Song by Dalida

from the album Les p'tits mots
- Language: French
- Released: April 20, 1983
- Recorded: 1983
- Studio: CBE
- Genre: Chanson; synth-pop;
- Length: 3:30
- Label: International Shows
- Composer: Jeff Barnel
- Lyricist: Michel Jouveaux
- Producer: Orlando

= Mourir sur scène =

1983 song by Dalida

"Mourir sur scène" is a 1983 song by Dalida, written by Michel Jouveaux and Jeff Barnel, and is often recognized as her most iconic late-career song. Today, it is widely considered to be one of the most popular French songs in music history.

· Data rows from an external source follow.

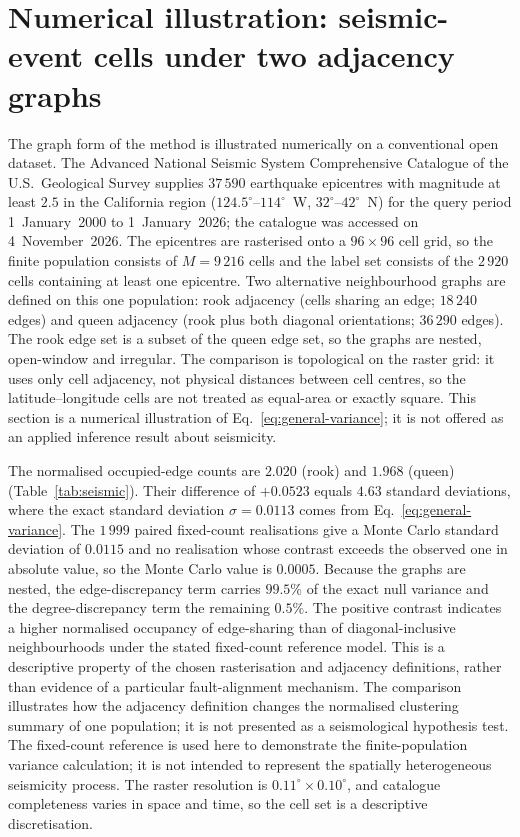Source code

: \documentclass[final,1p,times,authoryear]{elsarticle}
\theoremstyle{definition}
\begin{document}
\section{Numerical illustration: seismic-event cells under two adjacency graphs}

The graph form of the method is illustrated numerically on a conventional
open dataset. The
Advanced National Seismic System Comprehensive Catalogue of the
U.S.~Geological Survey \citep{USGS-ANSS-COMCAT} supplies $37\,590$ earthquake
epicentres with magnitude at least $2.5$ in the California region
($124.5^\circ$--$114^\circ$~W, $32^\circ$--$42^\circ$~N) for the query period
1~January~2000 to 1~January~2026; the catalogue was accessed on
4~November~2026. The
epicentres are rasterised onto a $96\times96$ cell grid, so the finite
population consists of $M=9\,216$ cells and the label set consists of the
$2\,920$ cells containing at least one epicentre. Two alternative
neighbourhood graphs are defined on this one population: rook adjacency
(cells sharing an edge; $18\,240$ edges) and queen adjacency (rook plus both
diagonal orientations; $36\,290$ edges). The rook edge set is a subset of the
queen edge set, so the graphs are nested, open-window and irregular. The
comparison is topological on the raster grid: it uses only cell adjacency,
not physical distances between cell centres, so the latitude--longitude cells
are not treated as equal-area or exactly square. This section is a numerical
illustration of Eq.~\eqref{eq:general-variance}; it is not offered as an
applied inference result about seismicity.

The normalised occupied-edge counts are $2.020$ (rook) and $1.968$ (queen)
(Table~\ref{tab:seismic}). Their difference of $+0.0523$ equals $4.63$
standard deviations, where the exact standard deviation $\sigma=0.0113$ comes
from Eq.~\eqref{eq:general-variance}. The $1\,999$ paired fixed-count
realisations give a Monte Carlo standard deviation of $0.0115$ and no
realisation whose contrast exceeds the observed one in absolute value, so the
Monte Carlo value is $0.0005$. Because the graphs are nested, the
edge-discrepancy term carries $99.5\%$ of the exact null variance and the
degree-discrepancy term the remaining $0.5\%$. The positive contrast
indicates a higher normalised occupancy of edge-sharing than of
diagonal-inclusive neighbourhoods under the stated fixed-count reference
model. This is a descriptive property of the chosen rasterisation and
adjacency definitions, rather than evidence of a particular fault-alignment
mechanism. The comparison illustrates how
the adjacency definition changes the normalised clustering summary of one
population; it is not presented as a seismological hypothesis test. The
fixed-count reference is used here to demonstrate the finite-population
variance calculation; it is not intended to represent the spatially
heterogeneous seismicity process. The raster
resolution is $0.11^\circ\times0.10^\circ$, and catalogue completeness varies
in space and time, so the cell set is a descriptive discretisation.
\end{document}
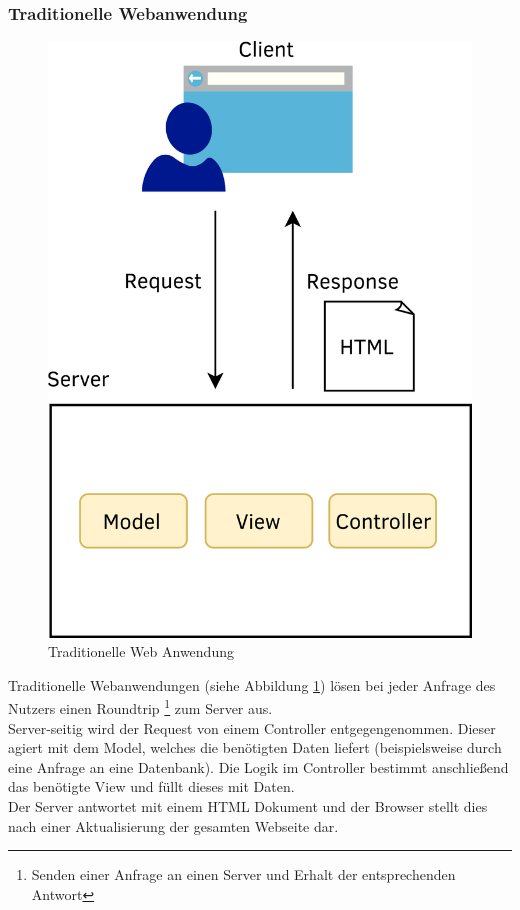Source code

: \subsubsection{Traditionelle Webanwendung}
\begin{figure}
  \begin{center}
    \includegraphics[scale=1]{images/traditonal_web_app.png}
  \end{center}
  \caption{Traditionelle Web Anwendung}
  \label{fig:tradweb}
\end{figure}
Traditionelle Webanwendungen (siehe Abbildung \ref{fig:tradweb}) lösen bei jeder Anfrage des Nutzers einen Roundtrip \footnote{Senden einer Anfrage an einen Server und Erhalt der entsprechenden Antwort} zum Server aus.\\
Server-seitig wird der Request von einem Controller entgegengenommen. Dieser agiert mit dem Model, welches die benötigten Daten liefert (beispielsweise durch eine Anfrage an eine Datenbank). Die Logik im Controller bestimmt anschließend das benötigte View und füllt dieses mit Daten.\\
Der Server antwortet mit einem \ac{HTML} Dokument und der Browser stellt dies nach einer Aktualisierung der gesamten Webseite dar.
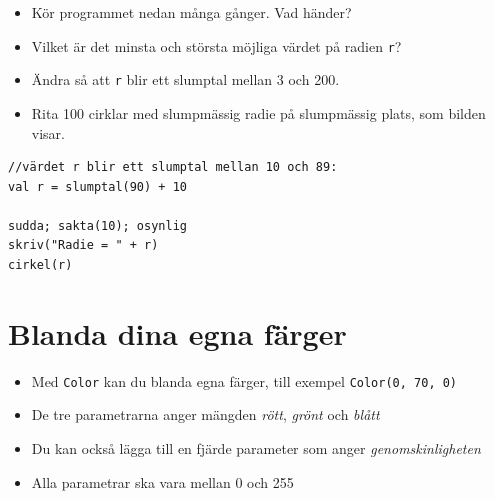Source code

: \begin{itemize}

\item {Kör programmet nedan många gånger. Vad händer?}
\item {Vilket är det minsta och största möjliga värdet på radien \lstinline{r}?}
\item {Ändra så att \lstinline{r} blir ett slumptal mellan 3 och 200.}
\item {Rita 100 cirklar med slumpmässig radie på slumpmässig plats, som bilden visar.}

\end{itemize}



  

\begin{lstlisting}[basicstyle={\ttfamily\fontsize{20}{24}\selectfont},numbers=none]
//värdet r blir ett slumptal mellan 10 och 89:
val r = slumptal(90) + 10   

sudda; sakta(10); osynlig
skriv("Radie = " + r)
cirkel(r)
\end{lstlisting}
        
\chapter{Blanda dina egna färger}

\begin{itemize}

\item {Med \lstinline{Color} kan du blanda egna färger, till exempel \lstinline{Color(0, 70, 0)}}
\item {De tre parametrarna anger mängden {\it rött}, {\it grönt} och {\it blått}}
\item {Du kan också lägga till en fjärde parameter som anger {\it genomskinligheten}}
\item {Alla parametrar ska vara mellan 0 och 255}

\end{itemize}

The song, not anticipated as a success, was published in the B-side of the album Les p'tits mots, released in 1983. Due to the song's success, however, it would become a staple of Dalida's live repertoire until her final concert in 1987.

Dalida released multiple translations of "Mourir sur scène", including "Born to Sing" in English, released as a single in the United Kingdom in 1984; "Quando nasce un nuovo amore" ("When a New Love Is Born") in Italian; and "Morir cantando" ("To Die Singing") in Spanish.

Ajda Pekkan covered the song in Turkish in 1985 as "Bir gece sahnesi" ("One Night on the Stage"). Shirley Bassey covered the English version "Born to Sing" in 1986.